### Problem to work on:
Images are to be dropped, and the rest of the data reproduced exactly.

---- Information given

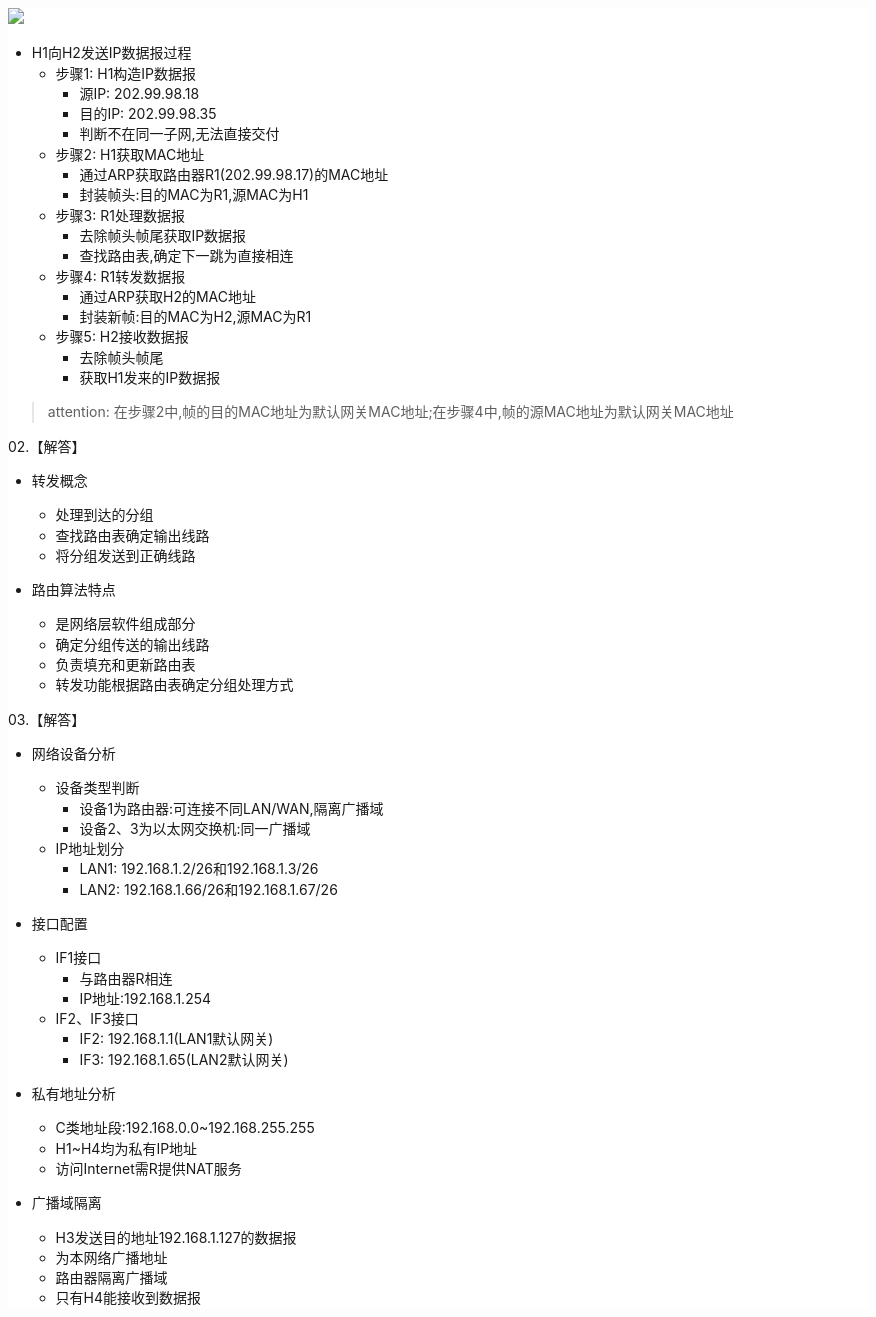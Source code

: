 ![](https://cdn-mineru.openxlab.org.cn/model-mineru/prod/7b1f4342bf382bf42fc2fa6680386796983134a7977d5ee5138fef074ce8e3e3.jpg)

- H1向H2发送IP数据报过程
  - 步骤1: H1构造IP数据报
    - 源IP: 202.99.98.18
    - 目的IP: 202.99.98.35
    - 判断不在同一子网,无法直接交付
  - 步骤2: H1获取MAC地址
    - 通过ARP获取路由器R1(202.99.98.17)的MAC地址
    - 封装帧头:目的MAC为R1,源MAC为H1
  - 步骤3: R1处理数据报
    - 去除帧头帧尾获取IP数据报
    - 查找路由表,确定下一跳为直接相连
  - 步骤4: R1转发数据报
    - 通过ARP获取H2的MAC地址
    - 封装新帧:目的MAC为H2,源MAC为R1
  - 步骤5: H2接收数据报
    - 去除帧头帧尾
    - 获取H1发来的IP数据报

> attention:
在步骤2中,帧的目的MAC地址为默认网关MAC地址;在步骤4中,帧的源MAC地址为默认网关MAC地址

02.【解答】

- 转发概念
  - 处理到达的分组
  - 查找路由表确定输出线路
  - 将分组发送到正确线路

- 路由算法特点
  - 是网络层软件组成部分
  - 确定分组传送的输出线路
  - 负责填充和更新路由表
  - 转发功能根据路由表确定分组处理方式

03.【解答】

- 网络设备分析
  - 设备类型判断
    - 设备1为路由器:可连接不同LAN/WAN,隔离广播域
    - 设备2、3为以太网交换机:同一广播域
  - IP地址划分
    - LAN1: 192.168.1.2/26和192.168.1.3/26
    - LAN2: 192.168.1.66/26和192.168.1.67/26

- 接口配置
  - IF1接口
    - 与路由器R相连
    - IP地址:192.168.1.254
  - IF2、IF3接口
    - IF2: 192.168.1.1(LAN1默认网关)
    - IF3: 192.168.1.65(LAN2默认网关)

- 私有地址分析
  - C类地址段:192.168.0.0~192.168.255.255
  - H1~H4均为私有IP地址
  - 访问Internet需R提供NAT服务

- 广播域隔离
  - H3发送目的地址192.168.1.127的数据报
  - 为本网络广播地址
  - 路由器隔离广播域
  - 只有H4能接收到数据报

--------

### Solution for this exercise:
Source code

: ![](https://cdn-mineru.openxlab.org.cn/model-mineru/prod/7b1f4342bf382bf42fc2fa6680386796983134a7977d5ee5138fef074ce8e3e3.jpg)

- H1向H2发送IP数据报过程
  - 步骤1: H1构造IP数据报
    - 源IP: 202.99.98.18
    - 目的IP: 202.99.98.35
    - 判断不在同一子网,无法直接交付
  - 步骤2: H1获取MAC地址
    - 通过ARP获取路由器R1(202.99.98.17)的MAC地址
    - 封装帧头:目的MAC为R1,源MAC为H1
  - 步骤3: R1处理数据报
    - 去除帧头帧尾获取IP数据报
    - 查找路由表,确定下一跳为直接相连
  - 步骤4: R1转发数据报
    - 通过ARP获取H2的MAC地址
    - 封装新帧:目的MAC为H2,源MAC为R1
  - 步骤5: H2接收数据报
    - 去除帧头帧尾
    - 获取H1发来的IP数据报

> attention:
在步骤2中,帧的目的MAC地址为默认网关MAC地址;在步骤4中,帧的源MAC地址为默认网关MAC地址

02.【解答】

- 转发概念
  - 处理到达的分组
  - 查找路由表确定输出线路
  - 将分组发送到正确线路

- 路由算法特点
  - 是网络层软件组成部分
  - 确定分组传送的输出线路
  - 负责填充和更新路由表
  - 转发功能根据路由表确定分组处理方式

03.【解答】

- 网络设备分析
  - 设备类型判断
    - 设备1为路由器:可连接不同LAN/WAN,隔离广播域
    - 设备2、3为以太网交换机:同一广播域
  - IP地址划分
    - LAN1: 192.168.1.2/26和192.168.1.3/26
    - LAN2: 192.168.1.66/26和192.168.1.67/26

- 接口配置
  - IF1接口
    - 与路由器R相连
    - IP地址:192.168.1.254
  - IF2、IF3接口
    - IF2: 192.168.1.1(LAN1默认网关)
    - IF3: 192.168.1.65(LAN2默认网关)

- 私有地址分析
  - C类地址段:192.168.0.0~192.168.255.255
  - H1~H4均为私有IP地址
  - 访问Internet需R提供NAT服务

- 广播域隔离
  - H3发送目的地址192.168.1.127的数据报
  - 为本网络广播地址
  - 路由器隔离广播域
  - 只有H4能接收到数据报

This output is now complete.